Faith shoved the staff away from her and crossed her arms, pouting. Jack might have chuckled at how adorably she wore it - except that when she turned her head, he thought he saw something clear fall from the corner of her eye. Jack pursed his lips for a moment before stretching them into a grin, grabbing Faith's hand and helping her to her feet where she teetered slightly on the blades of her skates. "Jack?"

"Hold on tight," he said - then launched himself at the lake with Faith behind him.

Faith squealed as Jack sprinted across the surface - skidding slightly at first but steadying as he gained momentum, trailing his staff along the smooth surface so that more frost patterns blossomed across it. Faith slid easily alongside him and her squeals quickly became laughter as her previous mood dissipated entirely. Jack cheered, turning circles and kicking up ice crystals. The two of them danced with reckless abandon -

An errant burst of wintry wind thrust them into the air.
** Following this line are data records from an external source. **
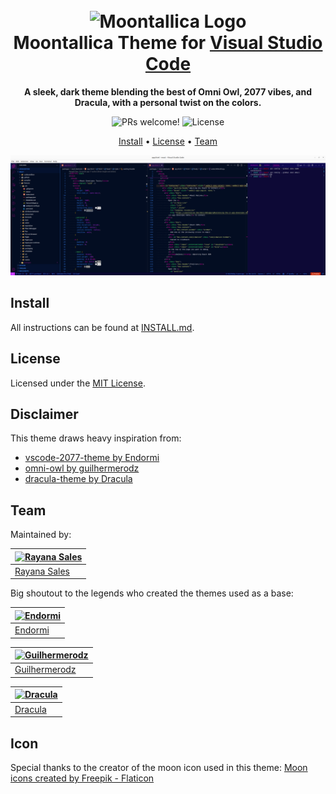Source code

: <h1 align="center">
  <br>
  <img src="https://cdn-icons-png.flaticon.com/512/1183/1183776.png" alt="Moontallica Logo" width="100">
  <br>
  Moontallica Theme for <a href="https://code.visualstudio.com/">Visual Studio Code</a>
  <br>
</h1>

<p align="center">
  <strong>A sleek, dark theme blending the best of Omni Owl, 2077 vibes, and Dracula, with a personal twist on the colors.</strong>
</p>

<p align="center">
  <img src="https://img.shields.io/badge/PRs-welcome-%23DA70D6.svg" alt="PRs welcome!" />
  <img alt="License" src="https://img.shields.io/badge/license-MIT-%23DA70D6">
</p>

<p align="center">
  <a href="#install">Install</a> •
  <a href="#license">License</a> •
  <a href="#team">Team</a>  
</p>

<p align="center">
  <img alt="Moontallica Theme Dark Theme screenshot for Visual Studio Code" src="./assets/images/theme-preview.png">
</p>

## Install

All instructions can be found at [INSTALL.md](./INSTALL.md).

## License

Licensed under the [MIT License](./LICENSE.txt).

## Disclaimer

This theme draws heavy inspiration from:

- [vscode-2077-theme by Endormi](https://github.com/endormi/vscode-2077-theme)
- [omni-owl by guilhermerodz](https://github.com/guilhermerodz/omni-owl)
- [dracula-theme by Dracula](https://github.com/dracula/visual-studio-code)

## Team

Maintained by:

| [![Rayana Sales](https://github.com/rayanasales.png?size=100)](https://github.com/rayanasales) |
| ---------------------------------------------------------------------------------------------- |
| [Rayana Sales](https://github.com/rayanasales)                                                 |

Big shoutout to the legends who created the themes used as a base:

| [![Endormi](https://github.com/endormi.png?size=100)](https://github.com/endormi) |
| --------------------------------------------------------------------------------- |
| [Endormi](https://github.com/endormi)                                             |

| [![Guilhermerodz](https://github.com/guilhermerodz.png?size=100)](https://github.com/guilhermerodz) |
| --------------------------------------------------------------------------------------------------- |
| [Guilhermerodz](https://github.com/guilhermerodz)                                                   |

| [![Dracula](https://github.com/dracula.png?size=100)](https://github.com/dracula) |
| --------------------------------------------------------------------------------- |
| [Dracula](https://github.com/dracula)                                             |

## Icon

Special thanks to the creator of the moon icon used in this theme: <a href="https://www.flaticon.com/free-icons/moon" title="moon icons">Moon icons created by Freepik - Flaticon</a>
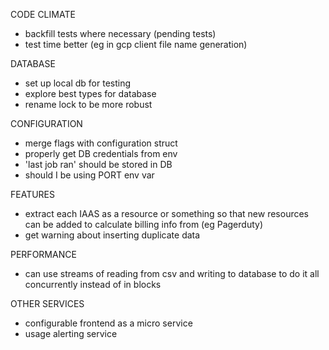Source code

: CODE CLIMATE
* backfill tests where necessary (pending tests)
* test time better (eg in gcp client file name generation)

DATABASE
* set up local db for testing
* explore best types for database
* rename lock to be more robust

CONFIGURATION
* merge flags with configuration struct
* properly get DB credentials from env
* 'last job ran' should be stored in DB
* should I be using PORT env var

FEATURES
* extract each IAAS as a resource or something so that new resources can be added to calculate billing info from (eg Pagerduty)
* get warning about inserting duplicate data

PERFORMANCE
* can use streams of reading from csv and writing to database to do it all concurrently instead of in blocks

OTHER SERVICES
* configurable frontend as a micro service
* usage alerting service

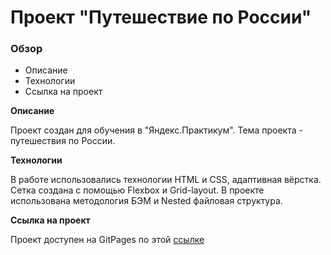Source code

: # Проект "Путешествие по России"

### Обзор
* Описание
* Технологии
* Ссылка на проект

**Описание**

Проект создан для обучения в "Яндекс.Практикум". Тема проекта - путешествия по России. 

**Технологии**

В работе использовались технологии HTML и CSS, адаптивная вёрстка. Сетка создана с помощью Flexbox и Grid-layout. В проекте использована методология БЭМ и Nested файловая структура. 

**Ссылка на проект**

Проект доступен на GitPages по этой [ссылке](https://tinypng.com/)
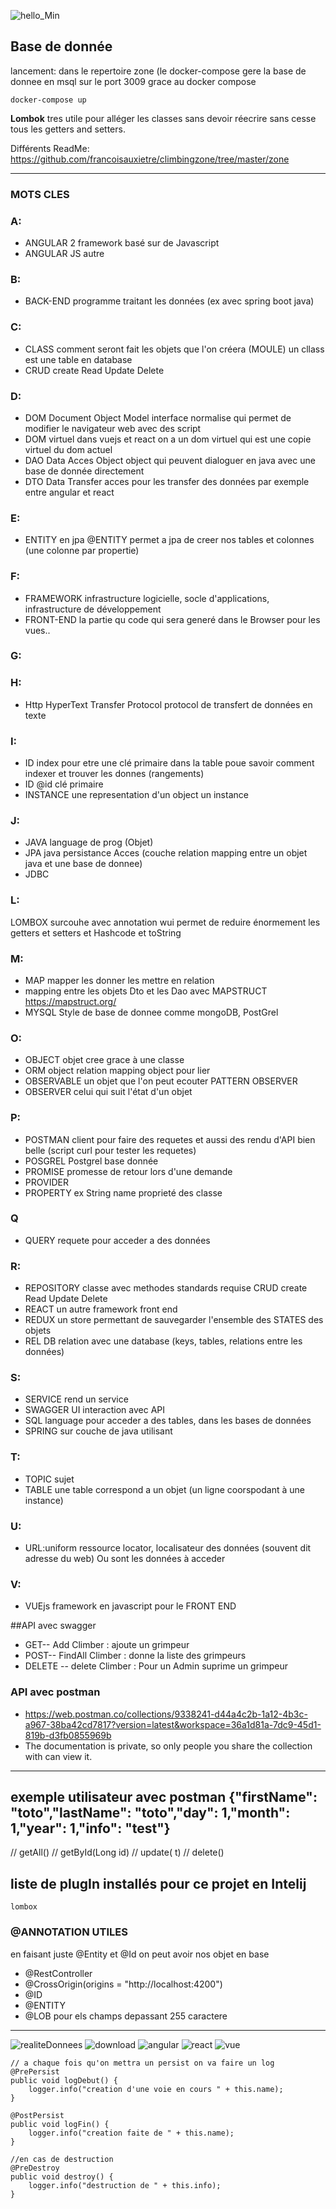 ![hello_Min](https://user-images.githubusercontent.com/55358842/68070716-06946b80-fd72-11e9-94bb-4e06b9f30141.jpg)

## Base de donnée 

lancement: dans le repertoire zone (le docker-compose gere la base de donnee en msql sur le  port 3009 grace au docker compose 
<pre><code>docker-compose up</code></pre>
**Lombok** 
tres utile pour alléger les classes sans devoir réecrire sans cesse tous les getters and setters.

Différents ReadMe: https://github.com/francoisauxietre/climbingzone/tree/master/zone


-----------------
###  MOTS CLES
###  A:
* ANGULAR 2 framework basé sur de Javascript 
* ANGULAR JS autre 
###  B:
* BACK-END programme traitant les données (ex avec spring boot java)
###  C:
* CLASS comment seront fait les objets que l'on créera (MOULE) un cllass est une table en database
* CRUD create Read Update Delete
###  D:
* DOM Document Object Model interface normalise qui permet de modifier le navigateur web avec des script
* DOM virtuel dans vuejs et react on a un dom virtuel qui est une copie virtuel du dom actuel
* DAO Data Acces Object  object qui peuvent dialoguer en java avec une base de donnée directement
* DTO Data Transfer acces  pour les transfer des données par exemple entre angular et react
### E:
* ENTITY en jpa @ENTITY permet a jpa de creer nos tables et colonnes (une colonne par propertie)
### F:
* FRAMEWORK infrastructure logicielle, socle d'applications, infrastructure de développement
* FRONT-END la partie qu code qui sera generé dans le Browser pour les vues..
### G:
### H:
* Http HyperText Transfer Protocol  protocol de transfert de données en texte
### I:
* ID index pour etre une clé primaire dans la table poue savoir comment indexer et trouver les donnes (rangements)
* ID @id clé primaire
* INSTANCE une representation d'un object un instance
### J:
* JAVA  language de prog (Objet)
* JPA java persistance Acces  (couche relation mapping entre un objet java et une base de donnee)
* JDBC

### L:
LOMBOX surcouhe avec annotation wui permet de reduire énormement les getters et setters et Hashcode et toString
### M:
* MAP mapper les donner les mettre en relation
* mapping entre les objets Dto et les Dao avec MAPSTRUCT https://mapstruct.org/ 
* MYSQL Style de base de donnee comme mongoDB, PostGrel
### O:
* OBJECT objet cree grace à une classe 
* ORM object relation mapping object pour lier 
* OBSERVABLE un objet que l'on peut ecouter  PATTERN OBSERVER
* OBSERVER celui qui suit l'état d'un objet
### P:
* POSTMAN client pour faire des requetes et aussi des rendu d'API bien belle (script curl pour tester les requetes)
* POSGREL Postgrel base donnée
* PROMISE promesse de retour lors d'une demande
* PROVIDER
* PROPERTY ex String name  proprieté des classe
### Q
* QUERY requete pour acceder a des données
### R:
* REPOSITORY classe avec methodes standards requise CRUD create Read Update Delete
* REACT un autre framework front end 
* REDUX un store permettant de sauvegarder l'ensemble des STATES des objets
* REL DB relation avec une database (keys, tables, relations entre les données)
### S:
* SERVICE rend un service
* SWAGGER UI interaction avec API
* SQL language pour acceder a des tables, dans les bases de données
* SPRING sur couche de java utilisant
### T:
* TOPIC sujet
* TABLE une table correspond a un objet (un ligne coorspodant à une instance)
### U:
* URL:uniform ressource locator, localisateur des données (souvent dit adresse du web) Ou sont les données à acceder
### V:
* VUEjs framework en javascript pour le FRONT END 


##API avec swagger 
*    GET-- Add Climber : ajoute un grimpeur
*    POST-- FindAll Climber : donne la liste des grimpeurs
*    DELETE -- delete Climber : Pour un Admin suprime un grimpeur
### API avec postman
* https://web.postman.co/collections/9338241-d44a4c2b-1a12-4b3c-a967-38ba42cd7817?version=latest&workspace=36a1d81a-7dc9-45d1-819b-d3fb0855969b   
* The documentation is private, so only people you share the collection with can view it.
-----------------
exemple utilisateur avec postman
{"firstName": "toto","lastName": "toto","day": 1,"month": 1,"year": 1,"info": "test"}
-----------------
// getAll<t>()
// get<T>ById(Long id)
// update<T>(<t> t)
// delete<T>()

## liste de plugIn installés pour ce projet en Intelij
    lombox

###  @ANNOTATION UTILES 
en faisant juste @Entity et @Id on peut avoir nos objet en base

* @RestController
* @CrossOrigin(origins = "http://localhost:4200")
* @ID
* @ENTITY
* @LOB   pour els champs depassant 255 caractere 
---------------------
![realiteDonnees](https://user-images.githubusercontent.com/55358842/68078285-46d80600-fdd3-11e9-886d-483cebd003ee.png)
![download](https://user-images.githubusercontent.com/55358842/68078376-50fb0400-fdd5-11e9-81bc-95ca159e0f8a.png)
![angular](https://user-images.githubusercontent.com/55358842/68078507-2f9b1780-fdd7-11e9-8b0a-341e52c95e64.png)
![react](https://user-images.githubusercontent.com/55358842/68078508-388be900-fdd7-11e9-80f1-ab8880882357.png)
![vue](https://user-images.githubusercontent.com/55358842/68078516-417cba80-fdd7-11e9-95e3-b0fcbf2aeed6.png)




    // a chaque fois qu'on mettra un persist on va faire un log
    @PrePersist
    public void logDebut() {
        logger.info("creation d'une voie en cours " + this.name);
    }

    @PostPersist
    public void logFin() {
        logger.info("creation faite de " + this.name);
    }

    //en cas de destruction
    @PreDestroy
    public void destroy() {
        logger.info("destruction de " + this.info);
    }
"Wo-oah!" Caught unawares, Jack instinctively gripped Faith's hands tighter. She shrieked as they suddenly found themselves tumbling under and over and upwards and -

"**_Jack!_**"

_Stop stop stop **STOP** -_

The two halted abruptly, high above the treetops. For a few moments they wobbled unsteadily in mid-air, staring at each other in shock.

It hit them simultaneously.

_They were **flying**._

"Jack! Jack, look!" Faith shook him and jabbed a finger at the view below. The lake was covered in feathery frost patterns, not all of them Jack's. He traced some of them with his eyes - they looked as if they'd followed Faith's dancing path across the ice. She looked delighted, blue eyes sparkling - it warmed Jack's heart to see it. Smirking, he let go of Faith to applaud.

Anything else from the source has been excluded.